Exercise description ▸
Copy each entry below unchanged; the images do not go in the copy.

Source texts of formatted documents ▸
--

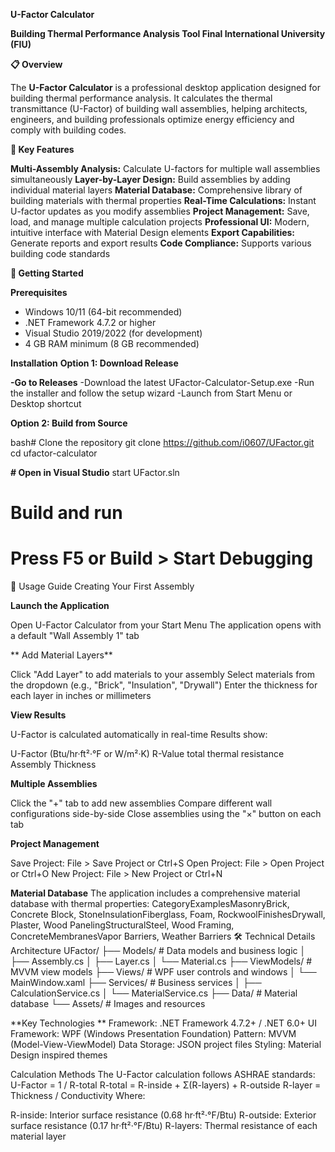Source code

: **U-Factor Calculator**

**Building Thermal Performance Analysis Tool
Final International University (FIU)**

**📋 Overview**

The **U-Factor Calculator** is a professional desktop application designed for building thermal performance analysis. It calculates the thermal transmittance (U-Factor) of building wall assemblies, helping architects, engineers, and building professionals optimize energy efficiency and comply with building codes.


**🎯 Key Features**

**Multi-Assembly Analysis:** Calculate U-factors for multiple wall assemblies simultaneously
**Layer-by-Layer Design:** Build assemblies by adding individual material layers
**Material Database:** Comprehensive library of building materials with thermal properties
**Real-Time Calculations:** Instant U-factor updates as you modify assemblies
**Project Management:** Save, load, and manage multiple calculation projects
**Professional UI:** Modern, intuitive interface with Material Design elements
**Export Capabilities:** Generate reports and export results
**Code Compliance:** Supports various building code standards

**🚀 Getting Started**

**Prerequisites**

- Windows 10/11 (64-bit recommended)
- .NET Framework 4.7.2 or higher
- Visual Studio 2019/2022 (for development)
- 4 GB RAM minimum (8 GB recommended)

**Installation**
**Option 1: Download Release**

**-Go to Releases**
-Download the latest UFactor-Calculator-Setup.exe
-Run the installer and follow the setup wizard
-Launch from Start Menu or Desktop shortcut

**Option 2: Build from Source**

bash# Clone the repository
git clone https://github.com/i0607/UFactor.git
cd ufactor-calculator

**# Open in Visual Studio**
start UFactor.sln

# Build and run
# Press F5 or Build > Start Debugging
📖 Usage Guide
Creating Your First Assembly

**Launch the Application**

Open U-Factor Calculator from your Start Menu
The application opens with a default "Wall Assembly 1" tab

**
Add Material Layers**

Click "Add Layer" to add materials to your assembly
Select materials from the dropdown (e.g., "Brick", "Insulation", "Drywall")
Enter the thickness for each layer in inches or millimeters


**View Results**

U-Factor is calculated automatically in real-time
Results show:

U-Factor (Btu/hr·ft²·°F or W/m²·K)
R-Value total thermal resistance
Assembly Thickness




**Multiple Assemblies**

Click the "+" tab to add new assemblies
Compare different wall configurations side-by-side
Close assemblies using the "×" button on each tab



**Project Management**

Save Project: File > Save Project or Ctrl+S
Open Project: File > Open Project or Ctrl+O
New Project: File > New Project or Ctrl+N

**Material Database**
The application includes a comprehensive material database with thermal properties:
CategoryExamplesMasonryBrick, Concrete Block, StoneInsulationFiberglass, Foam, RockwoolFinishesDrywall, Plaster, Wood PanelingStructuralSteel, Wood Framing, ConcreteMembranesVapor Barriers, Weather Barriers
🛠️ Technical Details
Architecture
UFactor/
├── Models/           # Data models and business logic
│   ├── Assembly.cs
│   ├── Layer.cs
│   └── Material.cs
├── ViewModels/       # MVVM view models
├── Views/            # WPF user controls and windows
│   └── MainWindow.xaml
├── Services/         # Business services
│   ├── CalculationService.cs
│   └── MaterialService.cs
├── Data/             # Material database
└── Assets/           # Images and resources


**Key Technologies
**
Framework: .NET Framework 4.7.2+ / .NET 6.0+
UI Framework: WPF (Windows Presentation Foundation)
Pattern: MVVM (Model-View-ViewModel)
Data Storage: JSON project files
Styling: Material Design inspired themes

Calculation Methods
The U-Factor calculation follows ASHRAE standards:
U-Factor = 1 / R-total
R-total = R-inside + Σ(R-layers) + R-outside
R-layer = Thickness / Conductivity
Where:

R-inside: Interior surface resistance (0.68 hr·ft²·°F/Btu)
R-outside: Exterior surface resistance (0.17 hr·ft²·°F/Btu)
R-layers: Thermal resistance of each material layer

--

Written solution ▸
Source code

: **U-Factor Calculator**

**Building Thermal Performance Analysis Tool
Final International University (FIU)**

**📋 Overview**

The **U-Factor Calculator** is a professional desktop application designed for building thermal performance analysis. It calculates the thermal transmittance (U-Factor) of building wall assemblies, helping architects, engineers, and building professionals optimize energy efficiency and comply with building codes.


**🎯 Key Features**

**Multi-Assembly Analysis:** Calculate U-factors for multiple wall assemblies simultaneously
**Layer-by-Layer Design:** Build assemblies by adding individual material layers
**Material Database:** Comprehensive library of building materials with thermal properties
**Real-Time Calculations:** Instant U-factor updates as you modify assemblies
**Project Management:** Save, load, and manage multiple calculation projects
**Professional UI:** Modern, intuitive interface with Material Design elements
**Export Capabilities:** Generate reports and export results
**Code Compliance:** Supports various building code standards

**🚀 Getting Started**

**Prerequisites**

- Windows 10/11 (64-bit recommended)
- .NET Framework 4.7.2 or higher
- Visual Studio 2019/2022 (for development)
- 4 GB RAM minimum (8 GB recommended)

**Installation**
**Option 1: Download Release**

**-Go to Releases**
-Download the latest UFactor-Calculator-Setup.exe
-Run the installer and follow the setup wizard
-Launch from Start Menu or Desktop shortcut

**Option 2: Build from Source**

bash# Clone the repository
git clone https://github.com/i0607/UFactor.git
cd ufactor-calculator

**# Open in Visual Studio**
start UFactor.sln

# Build and run
# Press F5 or Build > Start Debugging
📖 Usage Guide
Creating Your First Assembly

**Launch the Application**

Open U-Factor Calculator from your Start Menu
The application opens with a default "Wall Assembly 1" tab

**
Add Material Layers**

Click "Add Layer" to add materials to your assembly
Select materials from the dropdown (e.g., "Brick", "Insulation", "Drywall")
Enter the thickness for each layer in inches or millimeters


**View Results**

U-Factor is calculated automatically in real-time
Results show:

U-Factor (Btu/hr·ft²·°F or W/m²·K)
R-Value total thermal resistance
Assembly Thickness




**Multiple Assemblies**

Click the "+" tab to add new assemblies
Compare different wall configurations side-by-side
Close assemblies using the "×" button on each tab



**Project Management**

Save Project: File > Save Project or Ctrl+S
Open Project: File > Open Project or Ctrl+O
New Project: File > New Project or Ctrl+N

**Material Database**
The application includes a comprehensive material database with thermal properties:
CategoryExamplesMasonryBrick, Concrete Block, StoneInsulationFiberglass, Foam, RockwoolFinishesDrywall, Plaster, Wood PanelingStructuralSteel, Wood Framing, ConcreteMembranesVapor Barriers, Weather Barriers
🛠️ Technical Details
Architecture
UFactor/
├── Models/           # Data models and business logic
│   ├── Assembly.cs
│   ├── Layer.cs
│   └── Material.cs
├── ViewModels/       # MVVM view models
├── Views/            # WPF user controls and windows
│   └── MainWindow.xaml
├── Services/         # Business services
│   ├── CalculationService.cs
│   └── MaterialService.cs
├── Data/             # Material database
└── Assets/           # Images and resources


**Key Technologies
**
Framework: .NET Framework 4.7.2+ / .NET 6.0+
UI Framework: WPF (Windows Presentation Foundation)
Pattern: MVVM (Model-View-ViewModel)
Data Storage: JSON project files
Styling: Material Design inspired themes

Calculation Methods
The U-Factor calculation follows ASHRAE standards:
U-Factor = 1 / R-total
R-total = R-inside + Σ(R-layers) + R-outside
R-layer = Thickness / Conductivity
Where:

R-inside: Interior surface resistance (0.68 hr·ft²·°F/Btu)
R-outside: Exterior surface resistance (0.17 hr·ft²·°F/Btu)
R-layers: Thermal resistance of each material layer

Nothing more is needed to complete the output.